NCT02531399 · Status: COMPLETED · Phase: NA · Type: INTERVENTIONAL · Enrollment: 20

Last updated 2017-09-06

No results posted yet for this study

Summary

Neurovascular coupling or functional hyperemia is defined as an essential physiologic mechanism in the brain, which is necessary for the local adaption of blood flow to altered metabolic demands of the tissue. It has been shown that also in the eye, blood flow is considerably coupled to retinal neural activity. The current concept of functional hyperemia is that visual stimulation, as flicker light, effectuates increasing neural activity in the retina, which elevates the metabolic needs of the retinal tissue for oxygen and glucose and consequently induces dilatation and augmented blood flow in the retinal vasculature.
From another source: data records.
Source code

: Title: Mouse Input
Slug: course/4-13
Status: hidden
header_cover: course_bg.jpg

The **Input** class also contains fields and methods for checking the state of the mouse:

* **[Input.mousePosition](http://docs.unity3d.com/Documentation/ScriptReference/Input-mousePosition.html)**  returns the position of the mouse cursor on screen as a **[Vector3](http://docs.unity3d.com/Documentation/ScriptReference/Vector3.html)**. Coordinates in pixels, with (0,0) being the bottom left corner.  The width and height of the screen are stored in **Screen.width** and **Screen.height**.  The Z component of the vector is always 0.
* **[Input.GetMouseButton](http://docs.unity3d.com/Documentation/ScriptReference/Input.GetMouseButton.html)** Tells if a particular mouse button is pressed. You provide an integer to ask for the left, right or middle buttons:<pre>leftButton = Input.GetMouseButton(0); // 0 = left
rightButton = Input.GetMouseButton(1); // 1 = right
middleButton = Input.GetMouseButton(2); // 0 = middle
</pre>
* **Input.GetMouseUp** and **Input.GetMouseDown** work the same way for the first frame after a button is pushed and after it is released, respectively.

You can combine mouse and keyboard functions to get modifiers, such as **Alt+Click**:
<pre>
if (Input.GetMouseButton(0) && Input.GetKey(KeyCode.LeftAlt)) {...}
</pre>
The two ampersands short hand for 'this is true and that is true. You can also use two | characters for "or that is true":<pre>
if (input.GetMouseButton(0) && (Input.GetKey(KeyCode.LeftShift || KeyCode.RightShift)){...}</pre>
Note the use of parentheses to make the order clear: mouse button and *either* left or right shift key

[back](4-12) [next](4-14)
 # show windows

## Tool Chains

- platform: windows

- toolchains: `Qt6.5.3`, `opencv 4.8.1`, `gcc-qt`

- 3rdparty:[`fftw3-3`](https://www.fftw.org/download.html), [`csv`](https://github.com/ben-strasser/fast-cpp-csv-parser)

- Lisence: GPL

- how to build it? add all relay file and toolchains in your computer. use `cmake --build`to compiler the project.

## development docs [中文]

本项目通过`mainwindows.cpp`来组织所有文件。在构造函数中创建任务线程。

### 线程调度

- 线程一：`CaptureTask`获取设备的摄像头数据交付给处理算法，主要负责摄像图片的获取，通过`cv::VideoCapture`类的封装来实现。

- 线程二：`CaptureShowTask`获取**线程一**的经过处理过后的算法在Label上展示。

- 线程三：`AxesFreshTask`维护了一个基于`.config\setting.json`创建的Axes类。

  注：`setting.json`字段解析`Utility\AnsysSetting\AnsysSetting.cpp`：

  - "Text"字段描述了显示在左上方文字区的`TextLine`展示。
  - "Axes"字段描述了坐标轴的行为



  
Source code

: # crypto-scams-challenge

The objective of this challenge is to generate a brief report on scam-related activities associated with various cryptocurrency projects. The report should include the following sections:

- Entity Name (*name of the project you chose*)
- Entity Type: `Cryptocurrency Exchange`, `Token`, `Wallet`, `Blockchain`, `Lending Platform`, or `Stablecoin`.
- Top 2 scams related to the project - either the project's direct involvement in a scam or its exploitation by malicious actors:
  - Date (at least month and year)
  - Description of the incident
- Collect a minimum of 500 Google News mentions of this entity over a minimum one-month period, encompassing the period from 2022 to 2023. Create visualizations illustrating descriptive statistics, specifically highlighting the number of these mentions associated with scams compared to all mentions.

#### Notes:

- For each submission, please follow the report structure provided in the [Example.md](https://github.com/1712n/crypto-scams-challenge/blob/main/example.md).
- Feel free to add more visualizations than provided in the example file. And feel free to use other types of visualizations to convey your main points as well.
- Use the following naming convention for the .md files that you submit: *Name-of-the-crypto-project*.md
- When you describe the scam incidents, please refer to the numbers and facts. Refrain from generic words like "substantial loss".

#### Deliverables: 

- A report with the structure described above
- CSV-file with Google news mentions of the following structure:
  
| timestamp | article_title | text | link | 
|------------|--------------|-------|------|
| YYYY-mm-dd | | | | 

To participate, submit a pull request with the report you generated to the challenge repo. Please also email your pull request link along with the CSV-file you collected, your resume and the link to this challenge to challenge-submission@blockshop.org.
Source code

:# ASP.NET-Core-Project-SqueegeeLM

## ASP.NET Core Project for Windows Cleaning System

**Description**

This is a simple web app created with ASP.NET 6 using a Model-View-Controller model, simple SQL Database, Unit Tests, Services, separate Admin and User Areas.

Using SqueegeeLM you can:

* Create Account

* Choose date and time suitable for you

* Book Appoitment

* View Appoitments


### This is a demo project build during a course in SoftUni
In several studies, stimulation with flicker light has been shown to induce an increase of blood flow in major retinal arteries and veins as well as an increase of optic nerve head blood flow. Up until now, flicker induced changes in blood flow were measured solely in the major retinal arteries and veins with systems such as the commercially available dynamic vessel analyzer (DVA) by Imedos and with laser Doppler velocimetry (LDV).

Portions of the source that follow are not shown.